* Excerpts from a dataset
==============================

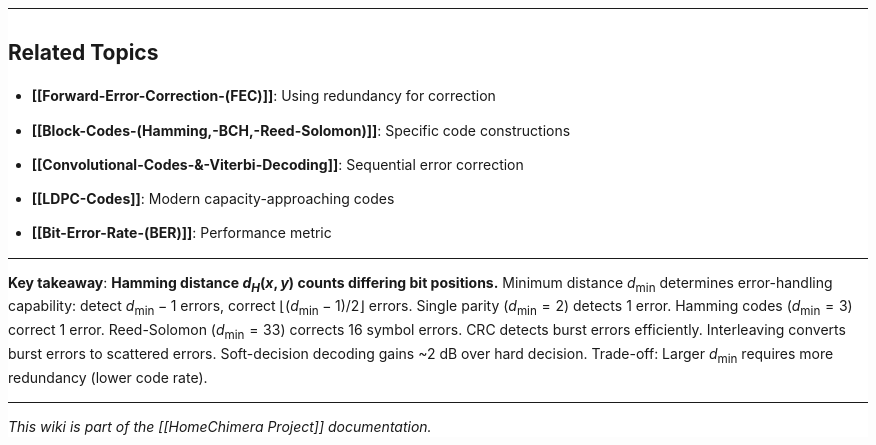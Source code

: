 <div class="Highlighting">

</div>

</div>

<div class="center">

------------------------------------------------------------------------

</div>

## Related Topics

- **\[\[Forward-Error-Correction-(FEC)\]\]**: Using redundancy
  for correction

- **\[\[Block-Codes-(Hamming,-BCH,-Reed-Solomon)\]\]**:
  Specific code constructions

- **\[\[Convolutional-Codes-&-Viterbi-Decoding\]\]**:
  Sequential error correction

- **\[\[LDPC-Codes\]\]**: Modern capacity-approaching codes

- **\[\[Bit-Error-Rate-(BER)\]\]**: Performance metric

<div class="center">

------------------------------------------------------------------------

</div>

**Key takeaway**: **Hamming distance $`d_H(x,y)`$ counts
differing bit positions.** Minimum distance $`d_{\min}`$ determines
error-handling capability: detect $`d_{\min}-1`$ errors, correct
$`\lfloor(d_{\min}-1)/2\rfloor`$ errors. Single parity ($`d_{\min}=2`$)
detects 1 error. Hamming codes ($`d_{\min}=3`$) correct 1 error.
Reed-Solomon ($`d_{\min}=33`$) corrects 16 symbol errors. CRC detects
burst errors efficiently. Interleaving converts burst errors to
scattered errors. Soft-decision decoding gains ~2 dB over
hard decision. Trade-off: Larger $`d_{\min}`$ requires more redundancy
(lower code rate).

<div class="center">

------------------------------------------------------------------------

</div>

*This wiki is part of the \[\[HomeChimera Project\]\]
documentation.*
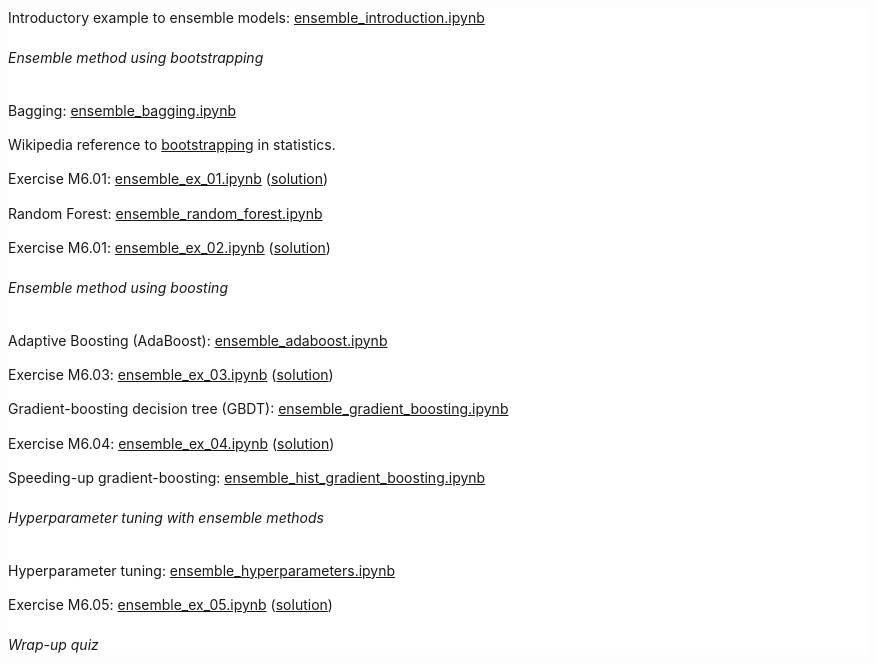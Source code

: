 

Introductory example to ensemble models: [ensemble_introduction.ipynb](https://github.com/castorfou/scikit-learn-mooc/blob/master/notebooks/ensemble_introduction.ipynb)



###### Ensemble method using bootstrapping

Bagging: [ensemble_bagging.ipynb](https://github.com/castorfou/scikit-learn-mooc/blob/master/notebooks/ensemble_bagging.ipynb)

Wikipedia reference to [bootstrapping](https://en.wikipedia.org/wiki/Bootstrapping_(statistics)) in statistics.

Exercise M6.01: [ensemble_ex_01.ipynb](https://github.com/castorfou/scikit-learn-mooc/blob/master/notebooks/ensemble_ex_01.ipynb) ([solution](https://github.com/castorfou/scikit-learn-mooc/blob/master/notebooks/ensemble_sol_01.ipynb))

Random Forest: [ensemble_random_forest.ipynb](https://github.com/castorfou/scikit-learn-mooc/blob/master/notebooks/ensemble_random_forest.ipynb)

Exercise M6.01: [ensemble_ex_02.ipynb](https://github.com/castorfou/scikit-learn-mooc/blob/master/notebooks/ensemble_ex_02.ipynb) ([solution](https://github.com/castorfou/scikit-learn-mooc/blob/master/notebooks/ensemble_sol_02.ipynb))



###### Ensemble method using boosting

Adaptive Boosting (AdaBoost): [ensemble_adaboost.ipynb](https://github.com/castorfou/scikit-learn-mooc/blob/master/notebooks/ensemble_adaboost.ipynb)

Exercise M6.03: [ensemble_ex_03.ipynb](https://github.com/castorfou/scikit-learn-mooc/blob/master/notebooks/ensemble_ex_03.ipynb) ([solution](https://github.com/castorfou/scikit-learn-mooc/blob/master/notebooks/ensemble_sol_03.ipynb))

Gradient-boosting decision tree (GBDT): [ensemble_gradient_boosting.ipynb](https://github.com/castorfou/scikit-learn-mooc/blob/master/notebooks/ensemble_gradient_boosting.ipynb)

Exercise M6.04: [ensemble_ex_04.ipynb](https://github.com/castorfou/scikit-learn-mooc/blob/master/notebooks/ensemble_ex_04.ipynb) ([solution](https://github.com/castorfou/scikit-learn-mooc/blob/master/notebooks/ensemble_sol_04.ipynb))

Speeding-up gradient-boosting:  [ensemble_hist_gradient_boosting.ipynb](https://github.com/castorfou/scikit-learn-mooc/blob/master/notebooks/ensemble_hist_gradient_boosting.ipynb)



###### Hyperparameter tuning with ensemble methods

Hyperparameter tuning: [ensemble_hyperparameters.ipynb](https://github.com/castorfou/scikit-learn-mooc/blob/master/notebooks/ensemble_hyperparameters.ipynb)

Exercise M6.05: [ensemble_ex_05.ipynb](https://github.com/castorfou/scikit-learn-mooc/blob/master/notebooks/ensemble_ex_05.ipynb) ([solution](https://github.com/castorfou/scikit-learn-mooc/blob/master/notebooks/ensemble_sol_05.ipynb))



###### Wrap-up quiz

==============================

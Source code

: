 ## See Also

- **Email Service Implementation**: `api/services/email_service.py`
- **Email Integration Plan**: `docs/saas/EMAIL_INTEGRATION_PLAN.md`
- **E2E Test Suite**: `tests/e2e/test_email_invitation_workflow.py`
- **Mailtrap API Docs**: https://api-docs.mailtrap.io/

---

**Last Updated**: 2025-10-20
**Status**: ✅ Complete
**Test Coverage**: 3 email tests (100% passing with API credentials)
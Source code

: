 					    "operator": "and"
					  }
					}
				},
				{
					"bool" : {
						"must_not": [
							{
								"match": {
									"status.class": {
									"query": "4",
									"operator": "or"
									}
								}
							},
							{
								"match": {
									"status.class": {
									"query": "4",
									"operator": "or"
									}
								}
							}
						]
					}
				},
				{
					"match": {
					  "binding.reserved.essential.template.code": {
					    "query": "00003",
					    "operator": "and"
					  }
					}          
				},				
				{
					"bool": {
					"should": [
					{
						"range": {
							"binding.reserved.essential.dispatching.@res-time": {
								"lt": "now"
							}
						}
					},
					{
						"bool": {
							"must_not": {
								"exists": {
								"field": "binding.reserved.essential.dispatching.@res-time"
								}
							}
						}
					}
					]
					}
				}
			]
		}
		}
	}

==============================

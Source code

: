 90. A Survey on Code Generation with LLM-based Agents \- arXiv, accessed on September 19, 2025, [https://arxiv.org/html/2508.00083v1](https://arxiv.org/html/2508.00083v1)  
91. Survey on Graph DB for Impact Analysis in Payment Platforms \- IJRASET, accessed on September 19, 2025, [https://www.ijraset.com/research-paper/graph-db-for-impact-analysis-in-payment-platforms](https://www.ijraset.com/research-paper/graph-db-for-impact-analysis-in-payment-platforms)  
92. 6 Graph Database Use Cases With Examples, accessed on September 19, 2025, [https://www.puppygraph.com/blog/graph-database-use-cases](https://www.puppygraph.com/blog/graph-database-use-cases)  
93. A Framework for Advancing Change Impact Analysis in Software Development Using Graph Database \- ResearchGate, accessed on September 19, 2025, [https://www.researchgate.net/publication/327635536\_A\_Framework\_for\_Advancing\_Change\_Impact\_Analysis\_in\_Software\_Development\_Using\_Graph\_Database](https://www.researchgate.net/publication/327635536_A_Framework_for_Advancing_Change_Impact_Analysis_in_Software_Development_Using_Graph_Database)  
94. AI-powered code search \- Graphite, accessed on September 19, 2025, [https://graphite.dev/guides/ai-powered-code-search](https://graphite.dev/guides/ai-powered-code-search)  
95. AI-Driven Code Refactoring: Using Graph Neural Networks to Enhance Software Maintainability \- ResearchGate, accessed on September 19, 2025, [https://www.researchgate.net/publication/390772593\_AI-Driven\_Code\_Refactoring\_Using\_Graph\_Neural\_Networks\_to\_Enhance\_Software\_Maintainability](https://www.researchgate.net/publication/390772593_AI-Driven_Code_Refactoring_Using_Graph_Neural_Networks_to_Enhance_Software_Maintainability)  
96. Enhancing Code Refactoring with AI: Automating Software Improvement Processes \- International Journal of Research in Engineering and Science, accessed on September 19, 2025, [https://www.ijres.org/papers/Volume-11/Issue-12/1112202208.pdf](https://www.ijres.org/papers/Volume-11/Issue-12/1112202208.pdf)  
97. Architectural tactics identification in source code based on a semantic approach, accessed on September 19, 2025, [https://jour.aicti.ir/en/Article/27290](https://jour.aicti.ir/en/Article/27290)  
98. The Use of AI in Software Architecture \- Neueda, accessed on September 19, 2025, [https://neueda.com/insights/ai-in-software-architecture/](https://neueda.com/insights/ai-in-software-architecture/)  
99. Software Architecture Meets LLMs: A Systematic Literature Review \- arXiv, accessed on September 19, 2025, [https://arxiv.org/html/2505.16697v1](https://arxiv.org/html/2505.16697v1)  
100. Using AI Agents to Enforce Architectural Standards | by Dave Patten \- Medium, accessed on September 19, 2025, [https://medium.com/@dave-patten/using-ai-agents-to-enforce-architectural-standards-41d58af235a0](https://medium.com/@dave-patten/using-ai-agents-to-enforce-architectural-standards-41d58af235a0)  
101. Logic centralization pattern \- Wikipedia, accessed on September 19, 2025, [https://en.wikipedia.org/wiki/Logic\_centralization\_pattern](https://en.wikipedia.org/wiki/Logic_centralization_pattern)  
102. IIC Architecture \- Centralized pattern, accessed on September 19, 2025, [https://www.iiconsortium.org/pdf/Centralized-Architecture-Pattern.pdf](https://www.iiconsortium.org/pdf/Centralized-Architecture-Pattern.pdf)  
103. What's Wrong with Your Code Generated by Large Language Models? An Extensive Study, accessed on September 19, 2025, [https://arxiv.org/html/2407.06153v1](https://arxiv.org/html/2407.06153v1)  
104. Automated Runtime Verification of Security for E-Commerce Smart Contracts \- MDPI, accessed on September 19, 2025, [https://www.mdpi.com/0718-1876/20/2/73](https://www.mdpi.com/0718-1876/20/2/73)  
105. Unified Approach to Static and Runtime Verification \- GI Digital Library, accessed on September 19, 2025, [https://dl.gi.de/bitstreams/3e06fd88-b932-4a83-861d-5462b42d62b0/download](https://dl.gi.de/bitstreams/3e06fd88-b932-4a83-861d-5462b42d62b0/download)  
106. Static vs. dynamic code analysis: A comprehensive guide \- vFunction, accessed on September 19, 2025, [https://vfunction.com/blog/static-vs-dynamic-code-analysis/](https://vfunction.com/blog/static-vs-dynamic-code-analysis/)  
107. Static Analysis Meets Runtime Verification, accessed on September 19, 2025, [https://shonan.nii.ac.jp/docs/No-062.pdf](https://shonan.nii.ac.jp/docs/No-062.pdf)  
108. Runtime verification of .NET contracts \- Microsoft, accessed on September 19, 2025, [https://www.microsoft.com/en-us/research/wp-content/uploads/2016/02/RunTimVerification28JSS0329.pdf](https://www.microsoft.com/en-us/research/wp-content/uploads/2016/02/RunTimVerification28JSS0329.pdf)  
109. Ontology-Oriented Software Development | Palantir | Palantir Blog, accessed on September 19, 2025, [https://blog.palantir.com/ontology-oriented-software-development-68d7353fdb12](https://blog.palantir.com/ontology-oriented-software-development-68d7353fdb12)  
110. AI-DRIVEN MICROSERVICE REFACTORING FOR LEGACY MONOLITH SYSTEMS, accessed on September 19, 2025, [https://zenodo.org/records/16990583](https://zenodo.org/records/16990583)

==============================

Using the entries above, repeat only the lines from the one containing "91. Survey on" through the one containing "92. 6 Graph", end lines included.

91. Survey on Graph DB for Impact Analysis in Payment Platforms \- IJRASET, accessed on September 19, 2025, [https://www.ijraset.com/research-paper/graph-db-for-impact-analysis-in-payment-platforms](https://www.ijraset.com/research-paper/graph-db-for-impact-analysis-in-payment-platforms)  
92. 6 Graph Database Use Cases With Examples, accessed on September 19, 2025, [https://www.puppygraph.com/blog/graph-database-use-cases](https://www.puppygraph.com/blog/graph-database-use-cases)  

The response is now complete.